Andrea, que vive con discapacidad múltiple y en contexto de pobreza, cuando tenía 17 años la violó su tío y tuvo que enfrentar un embarazo y maternidad forzada; Laura vive en un condominio de clase media, pero hay días que pasa hambre junto a su hija porque su marido no le deja “mesada” y tampoco le permite salir a trabajar; Virginia, que vive en una comunidad lejana, ha tratado de huir de los golpes del hombre con el que se casó, pero desiste porque no sabe a quién pedirle ayuda; Melisa, joven de 18 años quien cursaba su primer año en la Universidad, fue secuestrada cuando tomaba el bus extraurbano que la acercaba al campus, su cuerpo mutilado apareció dos días después.

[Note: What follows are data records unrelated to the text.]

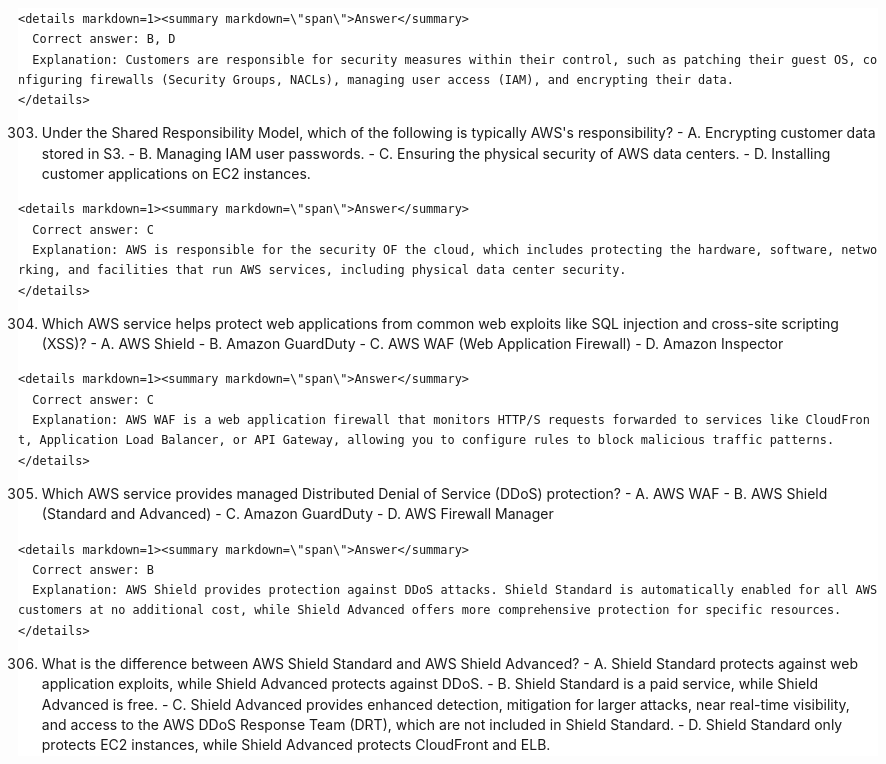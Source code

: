     <details markdown=1><summary markdown=\"span\">Answer</summary>
      Correct answer: B, D
      Explanation: Customers are responsible for security measures within their control, such as patching their guest OS, configuring firewalls (Security Groups, NACLs), managing user access (IAM), and encrypting their data.
    </details>

303. Under the Shared Responsibility Model, which of the following is typically AWS's responsibility?
    - A. Encrypting customer data stored in S3.
    - B. Managing IAM user passwords.
    - C. Ensuring the physical security of AWS data centers.
    - D. Installing customer applications on EC2 instances.

    <details markdown=1><summary markdown=\"span\">Answer</summary>
      Correct answer: C
      Explanation: AWS is responsible for the security OF the cloud, which includes protecting the hardware, software, networking, and facilities that run AWS services, including physical data center security.
    </details>

304. Which AWS service helps protect web applications from common web exploits like SQL injection and cross-site scripting (XSS)?
    - A. AWS Shield
    - B. Amazon GuardDuty
    - C. AWS WAF (Web Application Firewall)
    - D. Amazon Inspector

    <details markdown=1><summary markdown=\"span\">Answer</summary>
      Correct answer: C
      Explanation: AWS WAF is a web application firewall that monitors HTTP/S requests forwarded to services like CloudFront, Application Load Balancer, or API Gateway, allowing you to configure rules to block malicious traffic patterns.
    </details>

305. Which AWS service provides managed Distributed Denial of Service (DDoS) protection?
    - A. AWS WAF
    - B. AWS Shield (Standard and Advanced)
    - C. Amazon GuardDuty
    - D. AWS Firewall Manager

    <details markdown=1><summary markdown=\"span\">Answer</summary>
      Correct answer: B
      Explanation: AWS Shield provides protection against DDoS attacks. Shield Standard is automatically enabled for all AWS customers at no additional cost, while Shield Advanced offers more comprehensive protection for specific resources.
    </details>

306. What is the difference between AWS Shield Standard and AWS Shield Advanced?
    - A. Shield Standard protects against web application exploits, while Shield Advanced protects against DDoS.
    - B. Shield Standard is a paid service, while Shield Advanced is free.
    - C. Shield Advanced provides enhanced detection, mitigation for larger attacks, near real-time visibility, and access to the AWS DDoS Response Team (DRT), which are not included in Shield Standard.
    - D. Shield Standard only protects EC2 instances, while Shield Advanced protects CloudFront and ELB.
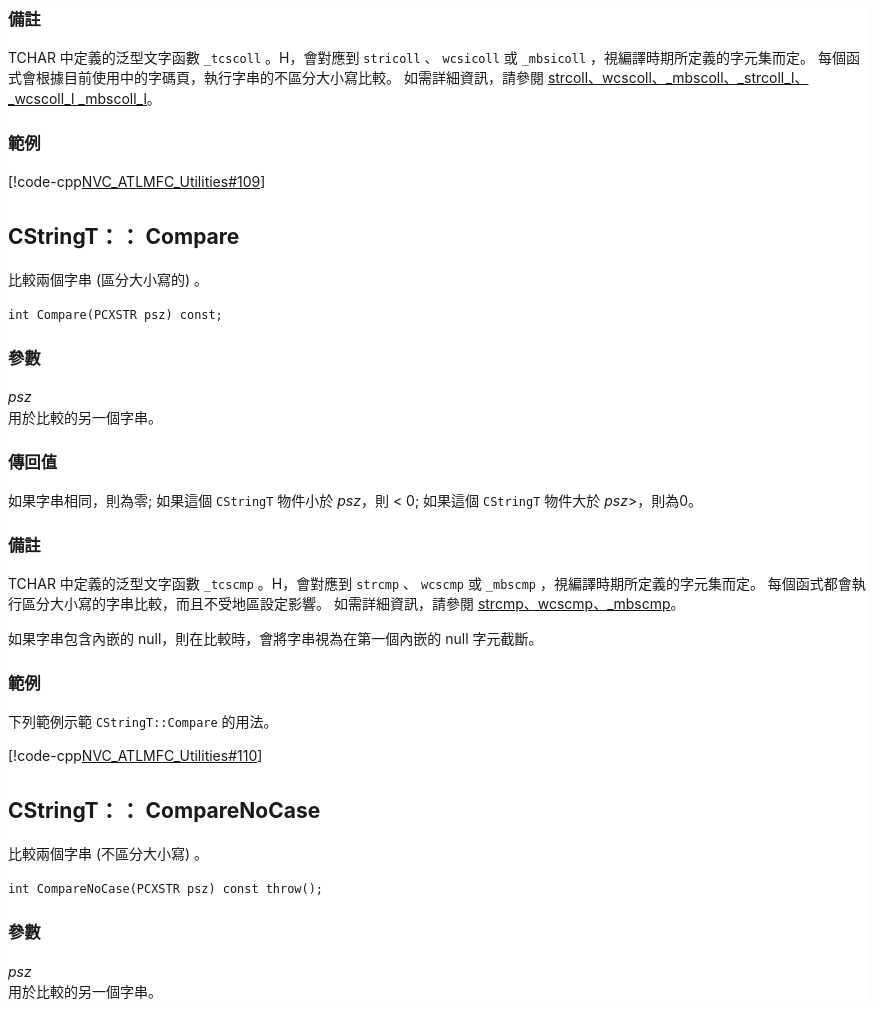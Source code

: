### <a name="remarks"></a>備註

TCHAR 中定義的泛型文字函數 `_tcscoll` 。H，會對應到 `stricoll` 、 `wcsicoll` 或 `_mbsicoll` ，視編譯時期所定義的字元集而定。 每個函式會根據目前使用中的字碼頁，執行字串的不區分大小寫比較。 如需詳細資訊，請參閱 [strcoll、wcscoll、_mbscoll、_strcoll_l、_wcscoll_l _mbscoll_l](../../c-runtime-library/reference/strcoll-wcscoll-mbscoll-strcoll-l-wcscoll-l-mbscoll-l.md)。

### <a name="example"></a>範例

[!code-cpp[NVC_ATLMFC_Utilities#109](../../atl-mfc-shared/codesnippet/cpp/cstringt-class_4.cpp)]

## <a name="cstringtcompare"></a><a name="compare"></a> CStringT：： Compare

比較兩個字串 (區分大小寫的) 。

```
int Compare(PCXSTR psz) const;
```

### <a name="parameters"></a>參數

*psz*<br/>
用於比較的另一個字串。

### <a name="return-value"></a>傳回值

如果字串相同，則為零; 如果這個 `CStringT` 物件小於 *psz*，則 < 0; 如果這個 `CStringT` 物件大於 *psz*>，則為0。

### <a name="remarks"></a>備註

TCHAR 中定義的泛型文字函數 `_tcscmp` 。H，會對應到 `strcmp` 、 `wcscmp` 或 `_mbscmp` ，視編譯時期所定義的字元集而定。 每個函式都會執行區分大小寫的字串比較，而且不受地區設定影響。 如需詳細資訊，請參閱 [strcmp、wcscmp、_mbscmp](../../c-runtime-library/reference/strcmp-wcscmp-mbscmp.md)。

如果字串包含內嵌的 null，則在比較時，會將字串視為在第一個內嵌的 null 字元截斷。

### <a name="example"></a>範例

下列範例示範 `CStringT::Compare` 的用法。

[!code-cpp[NVC_ATLMFC_Utilities#110](../../atl-mfc-shared/codesnippet/cpp/cstringt-class_5.cpp)]

## <a name="cstringtcomparenocase"></a><a name="comparenocase"></a> CStringT：： CompareNoCase

比較兩個字串 (不區分大小寫) 。

```
int CompareNoCase(PCXSTR psz) const throw();
```

### <a name="parameters"></a>參數

*psz*<br/>
用於比較的另一個字串。
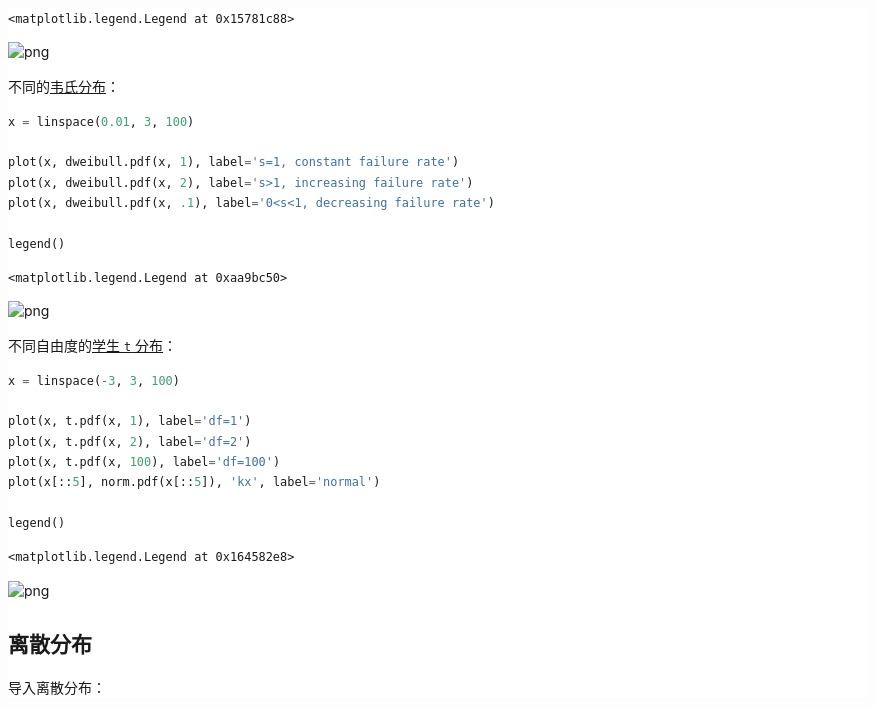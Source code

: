 


    <matplotlib.legend.Legend at 0x15781c88>




![png](output_40_1.png)


不同的[韦氏分布](https://zh.wikipedia.org/wiki/%E9%9F%A6%E4%BC%AF%E5%88%86%E5%B8%83)：


```python
x = linspace(0.01, 3, 100)

plot(x, dweibull.pdf(x, 1), label='s=1, constant failure rate')
plot(x, dweibull.pdf(x, 2), label='s>1, increasing failure rate')
plot(x, dweibull.pdf(x, .1), label='0<s<1, decreasing failure rate')

legend()
```




    <matplotlib.legend.Legend at 0xaa9bc50>




![png](output_42_1.png)


不同自由度的[学生 `t` 分布](https://zh.wikipedia.org/wiki/%E5%AD%A6%E7%94%9Ft-%E5%88%86%E5%B8%83)：


```python
x = linspace(-3, 3, 100)

plot(x, t.pdf(x, 1), label='df=1')
plot(x, t.pdf(x, 2), label='df=2')
plot(x, t.pdf(x, 100), label='df=100')
plot(x[::5], norm.pdf(x[::5]), 'kx', label='normal')

legend()
```




    <matplotlib.legend.Legend at 0x164582e8>




![png](output_44_1.png)


## 离散分布

导入离散分布：

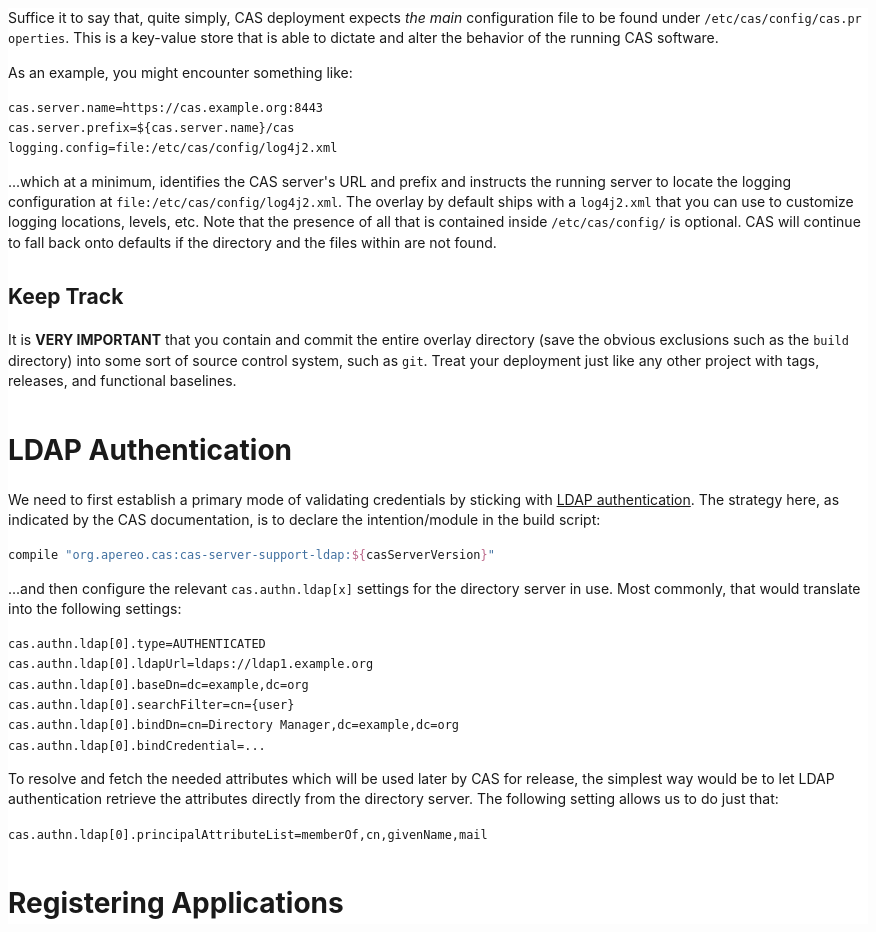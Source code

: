 Suffice it to say that, quite simply, CAS deployment expects *the main* configuration file to be found under `/etc/cas/config/cas.properties`. This is a key-value store that is able to dictate and alter the behavior of the running CAS software.

As an example, you might encounter something like:

```properties
cas.server.name=https://cas.example.org:8443
cas.server.prefix=${cas.server.name}/cas
logging.config=file:/etc/cas/config/log4j2.xml
```

...which at a minimum, identifies the CAS server's URL and prefix and instructs the running server to locate the logging configuration at `file:/etc/cas/config/log4j2.xml`. The overlay by default ships with a `log4j2.xml` that you can use to customize logging locations, levels, etc. Note that the presence of all that is contained inside `/etc/cas/config/` is optional. CAS will continue to fall back onto defaults if the directory and the files within are not found.

## Keep Track

It is **VERY IMPORTANT** that you contain and commit the entire overlay directory (save the obvious exclusions such as the `build` directory) into some sort of source control system, such as `git`. Treat your deployment just like any other project with tags, releases, and functional baselines.

# LDAP Authentication

We need to first establish a primary mode of validating credentials by sticking with [LDAP authentication][ldapauthn]. The strategy here, as indicated by the CAS documentation, is to declare the intention/module in the build script:

```groovy
compile "org.apereo.cas:cas-server-support-ldap:${casServerVersion}"
```

...and then configure the relevant `cas.authn.ldap[x]` settings for the directory server in use. Most commonly, that would translate into the following settings:

```properties
cas.authn.ldap[0].type=AUTHENTICATED
cas.authn.ldap[0].ldapUrl=ldaps://ldap1.example.org
cas.authn.ldap[0].baseDn=dc=example,dc=org
cas.authn.ldap[0].searchFilter=cn={user}
cas.authn.ldap[0].bindDn=cn=Directory Manager,dc=example,dc=org
cas.authn.ldap[0].bindCredential=...
```

To resolve and fetch the needed attributes which will be used later by CAS for release, the simplest way would be to let LDAP authentication retrieve the attributes directly from the directory server.  The following setting allows us to do just that:

```properties
cas.authn.ldap[0].principalAttributeList=memberOf,cn,givenName,mail
```

# Registering Applications


[duo]: https://apereo.github.io/cas/6.2.x/installation/DuoSecurity-Authentication.html
[hazelcasttickets]: https://apereo.github.io/cas/6.2.x/ticketing/Hazelcast-Ticket-Registry.html
[contribute]: https://apereo.github.io/cas/developer/Contributor-Guidelines.html
[localization]: https://apereo.github.io/cas/6.2.x/ux/User-Interface-Customization-Localization.html
[haguide]: https://apereo.github.io/cas/6.2.x/planning/High-Availability-Guide.html
[ticketing]: https://apereo.github.io/cas/6.2.x/ticketing/Configuring-Ticketing-Components.html
[jsonservicemgmt]: https://apereo.github.io/cas/6.2.x/services/JSON-Service-Management.html
[servicemgmt]: https://apereo.github.io/cas/6.2.x/services/Service-Management.html#storage
[ldapauthn]: https://apereo.github.io/cas/6.2.x/installation/LDAP-Authentication.html
[configmgmt]: https://apereo.github.io/cas/6.2.x/configuration/Configuration-Management.html
[overlay]: https://github.com/apereo/cas-overlay-template
[releasepolicy]: https://apereo.github.io/cas/developer/Release-Policy.html
[maintenancepolicy]: https://apereo.github.io/cas/developer/Maintenance-Policy.html
[overlaysetup]: https://apereo.github.io/cas/6.2.x/installation/WAR-Overlay-Installation.html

Mujeres cuyas historias, independientemente de la edad, la pertenencia étnica, la diversidad funcional, el lugar de residencia u otros factores, fueron atravesadas por la violencia. Una violencia específica, estructural, fruto de relaciones de poderes asimétricas, que se fundamenta en el menosprecio, la inferiorización y la negación de las mujeres como sujetas.
Un tipo de violencia, además, cuyo objetivo ulterior, profundo, es frenar cualquier intento de autonomía-individual o colectiva- de las mujeres para que en este sistema patriarcal opresivo e inequitativo nada cambie. Una especie de guerra sostenida y de alta intensidad para mantener el control y los privilegios de género.
Todo esto se ha denunciado infinitas veces en los últimos años. Y entonces, ¿por qué sigue siendo un problema tan arraigado y de dimensiones tan alarmantes? Hay diferentes formas de responder a esta inquietud, una que se concentra en lo estructural y apunta al sistema patriarcal, que, imbricado con otros sistemas de opresión, se basa en el control, sujeción y explotación de las mujeres y todo lo que se aleje del rasero masculinizado.
Y otras que apuntan a los abordajes institucionales reduccionistas que, en el mejor de los escenarios, sólo se concentra en la atención de casos, pero no en la prevención primaria ni en el acceso a la justicia para las mujeres; a una institucionalidad debilitada y con escaso presupuesto asignado, narrativas estatales falaces y soluciones cosméticas como líneas telefónicas que no brindan atención en todos los idiomas del país o botones de pánico que no se adaptan a las necesidades de las mujeres empobrecidas. Finalmente, lógicas institucionales de un Estado que no ha asumido a cabalidad su rol de garante de la vida de las mujeres y sucesivos gobiernos a los que les ha faltado voluntad para ingresarlo de manera pertinente a la agenda política.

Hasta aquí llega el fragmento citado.